Work out how many lines in the following entries contain the string "than", and write only that number.

● **Recorded data**
-=-=-=-=-
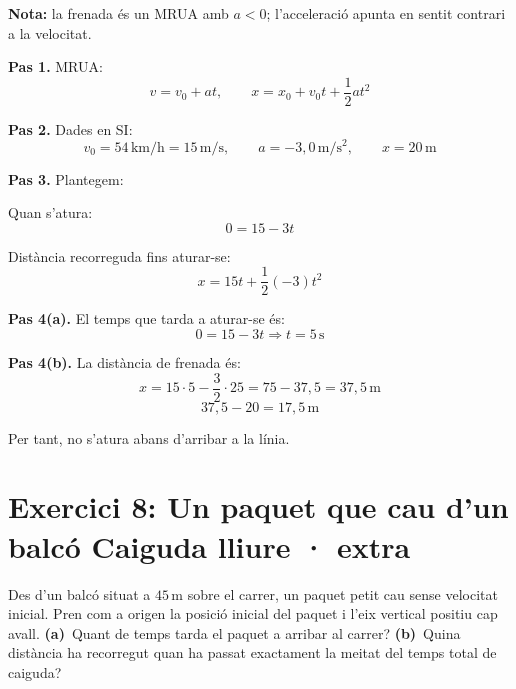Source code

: \documentclass[11pt,a4paper]{article}
\begin{document}
\textbf{Nota:} la frenada és un MRUA amb $a<0$; l'acceleració apunta en sentit contrari a la velocitat.

\begin{solutionbox}
\textbf{Pas 1.} MRUA:
\[
v=v_0+at, \qquad x=x_0+v_0t+\frac{1}{2}at^2
\]

\textbf{Pas 2.} Dades en SI:
\[
v_0=54\,\mathrm{km/h}=15\,\mathrm{m/s}, \qquad a=-3{,}0\,\mathrm{m/s^2}, \qquad x=20\,\mathrm{m}
\]

\textbf{Pas 3.} Plantegem:

Quan s'atura:
\[
0=15-3t
\]

Distància recorreguda fins aturar-se:
\[
x=15t+\frac{1}{2}(-3)t^2
\]

\textbf{Pas 4(a).} El temps que tarda a aturar-se és:
\[
0=15-3t \Longrightarrow t=5\,\mathrm{s}
\]

\textbf{Pas 4(b).} La distància de frenada és:
\[
x=15\cdot 5-\frac{3}{2}\cdot 25=75-37{,}5=37{,}5\,\mathrm{m}
\]
\[
37{,}5-20=17{,}5\,\mathrm{m}
\]

Per tant, no s'atura abans d'arribar a la línia.
\end{solutionbox}

\clearpage

\section*{Exercici 8: Un paquet que cau d'un balcó \hfill \normalfont Caiguda lliure · extra}

Des d'un balcó situat a $45\,\mathrm{m}$ sobre el carrer, un paquet petit cau sense velocitat inicial. Pren com a origen la posició inicial del paquet i l'eix vertical positiu cap avall. \textbf{(a)}~Quant de temps tarda el paquet a arribar al carrer? \textbf{(b)}~Quina distància ha recorregut quan ha passat exactament la meitat del temps total de caiguda?

\begin{center}
\end{center}
\end{document}
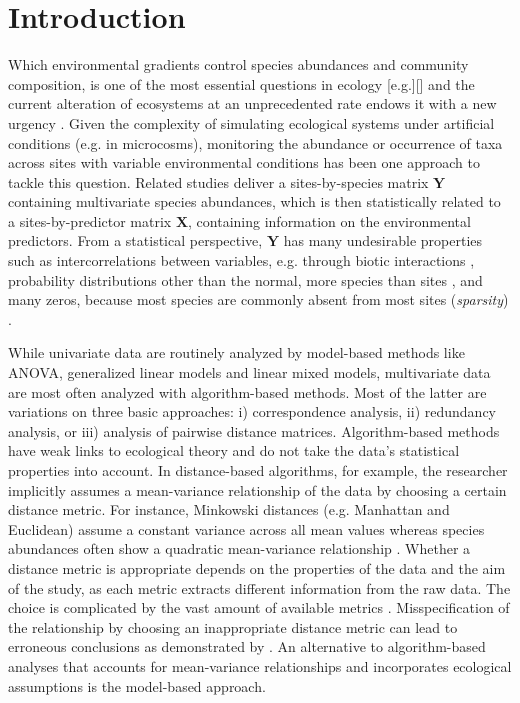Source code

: \documentclass[a4paper,11pt]{article}
\begin{document}
\section{Introduction}

	Which environmental gradients control species abundances and community composition, is one of the most essential questions in ecology [e.g.][]\citet{Clements1907}  and the current alteration of ecosystems at an unprecedented rate endows it with a new urgency \citep{pacifici2015assessing}. 
	Given the complexity of simulating ecological systems under artificial conditions (e.g. in microcosms), monitoring the abundance or occurrence of taxa across sites with variable  environmental conditions has been one approach to tackle this question.
	Related studies deliver a sites-by-species matrix $\mathbf{Y}$ containing multivariate species abundances, which is then statistically related to  a sites-by-predictor matrix $\mathbf{X}$, containing information on the environmental predictors.
	From a statistical perspective, $\mathbf{Y}$ has many undesirable properties such as
	intercorrelations between variables, 
	e.g. through biotic interactions \citep{morales2015inferring},
	probability distributions other than the normal, 
	more species than sites \citep[\textit{high dimensionality}, especially in DNA barcoding studies,][]{cristescu2014barcoding},  
	and many zeros, because most species are commonly absent from most sites (\textit{sparsity}) \citep{mcgill2007species}. 
	
    
    While univariate data are routinely analyzed by model-based methods like ANOVA, generalized linear models and linear mixed models, multivariate data are most often analyzed with algorithm-based methods.
    Most of the latter are variations on three basic approaches: i) correspondence analysis, ii) redundancy analysis, or iii) analysis of pairwise distance matrices. 
    Algorithm-based methods have weak links to ecological theory and do not take the data's statistical properties into account. 
    In distance-based algorithms, for example, the researcher implicitly assumes a mean-variance relationship of the data by choosing a certain distance metric. 
	For instance, Minkowski distances (e.g. Manhattan and Euclidean) assume a constant variance across all mean values \citep{TerBraak1988}
	whereas species abundances often show a quadratic mean-variance relationship \citep{routledge1991taylor, yamamura1999transformation}.
	Whether a distance metric is appropriate depends on the properties of the data and the aim of the study, as each metric extracts different information from the raw data. 
	The choice is complicated by the vast amount of available metrics \citep[see][]{Legendre2012}.
	Misspecification of the relationship by choosing an inappropriate distance metric can lead to erroneous conclusions as demonstrated by \citet{Warton2012}.
	An alternative to algorithm-based analyses that accounts for mean-variance relationships and incorporates ecological assumptions is the model-based approach.\\
 
\end{document}
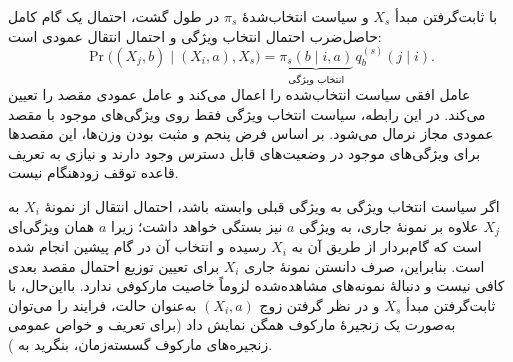 با ثابت‌گرفتن مبدأ $X_s$ و سیاست انتخاب‌شدهٔ $\pi_s$
در طول گشت، احتمال یک گام کامل حاصل‌ضرب
احتمال انتخاب ویژگی و احتمال انتقال عمودی است:
\begin{equation}\label{cmp:eq:ch3-full-transition}
\Pr\bigl((X_j,b)\mid(X_i,a),X_s\bigr)
=\underbrace{\pi_s(b\mid i,a)}_{\text{انتخاب ویژگی}}\,
q_b^{(s)}(j\mid i).
\end{equation}
عامل افقی سیاست انتخاب‌شده را اعمال می‌کند و
عامل عمودی مقصد را تعیین می‌کند.
در این رابطه، سیاست انتخاب ویژگی فقط روی ویژگی‌های موجود با مقصد عمودی مجاز نرمال می‌شود. بر اساس فرض پنجم و مثبت بودن وزن‌ها، این مقصدها برای ویژگی‌های موجود در وضعیت‌های قابل دسترس وجود دارند و نیازی به تعریف قاعده توقف زودهنگام نیست.

اگر سیاست انتخاب ویژگی به ویژگی قبلی وابسته باشد، احتمال انتقال از نمونهٔ $X_i$ به $X_j$ علاوه بر نمونهٔ جاری، به ویژگی $a$ نیز بستگی خواهد داشت؛ زیرا $a$ همان ویژگی‌ای است که گام‌بردار از طریق آن به $X_i$ رسیده و انتخاب آن در گام پیشین انجام شده است. بنابراین، صرف دانستن نمونهٔ جاری $X_i$ برای تعیین توزیع احتمال مقصد بعدی کافی نیست و دنبالهٔ نمونه‌های مشاهده‌شده لزوماً خاصیت مارکوفی ندارد. بااین‌حال، با ثابت‌گرفتن مبدأ $X_s$ و در نظر گرفتن زوج $(X_i,a)$ به‌عنوان حالت، فرایند را می‌توان به‌صورت یک زنجیرهٔ مارکوف همگن نمایش داد (برای تعریف و خواص عمومی زنجیره‌های مارکوف گسسته‌زمان، بنگرید به \cite{Norris1997MarkovChains}).

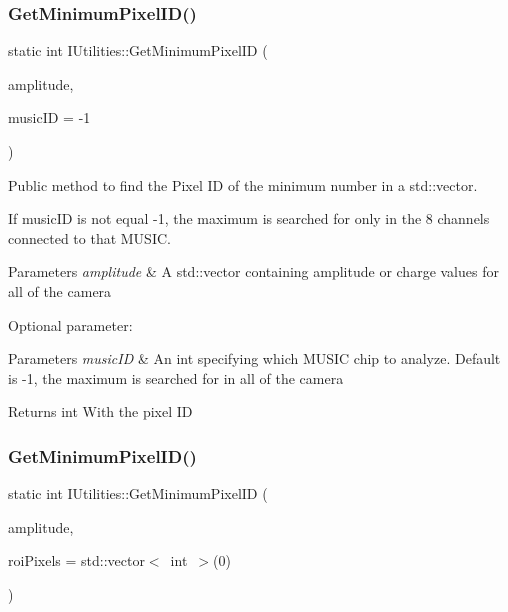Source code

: \subsubsection{\texorpdfstring{Get\+Minimum\+Pixel\+I\+D()}{GetMinimumPixelID()}\hspace{0.1cm}{\footnotesize\ttfamily [1/2]}}
{\footnotesize\ttfamily static int I\+Utilities\+::\+Get\+Minimum\+Pixel\+ID (\begin{DoxyParamCaption}\item[{std\+::vector$<$ float $>$}]{amplitude,  }\item[{int}]{music\+ID = {\ttfamily -\/1} }\end{DoxyParamCaption})\hspace{0.3cm}{\ttfamily [static]}}



Public method to find the Pixel ID of the minimum number in a std\+::vector. 

If music\+ID is not equal -\/1, the maximum is searched for only in the 8 channels connected to that M\+U\+S\+IC.


\begin{DoxyParams}{Parameters}
{\em amplitude} & A std\+::vector containing amplitude or charge values for all of the camera\\
\hline
\end{DoxyParams}
Optional parameter\+: 
\begin{DoxyParams}{Parameters}
{\em music\+ID} & An int specifying which M\+U\+S\+IC chip to analyze. Default is -\/1, the maximum is searched for in all of the camera\\
\hline
\end{DoxyParams}
\begin{DoxyReturn}{Returns}
int With the pixel ID 
\end{DoxyReturn}
\mbox{\label{classIUtilities_a2e1fadb4432d146d004d747af2ab447b}} 
\subsubsection{\texorpdfstring{Get\+Minimum\+Pixel\+I\+D()}{GetMinimumPixelID()}\hspace{0.1cm}{\footnotesize\ttfamily [2/2]}}
{\footnotesize\ttfamily static int I\+Utilities\+::\+Get\+Minimum\+Pixel\+ID (\begin{DoxyParamCaption}\item[{std\+::vector$<$ float $>$}]{amplitude,  }\item[{std\+::vector$<$ int $>$}]{roi\+Pixels = {\ttfamily std\+:\+:vector$<$~int~$>$(0)} }\end{DoxyParamCaption})\hspace{0.3cm}{\ttfamily [static]}}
-=-=-=-=-
● **RESULT OF THIS TASK**
2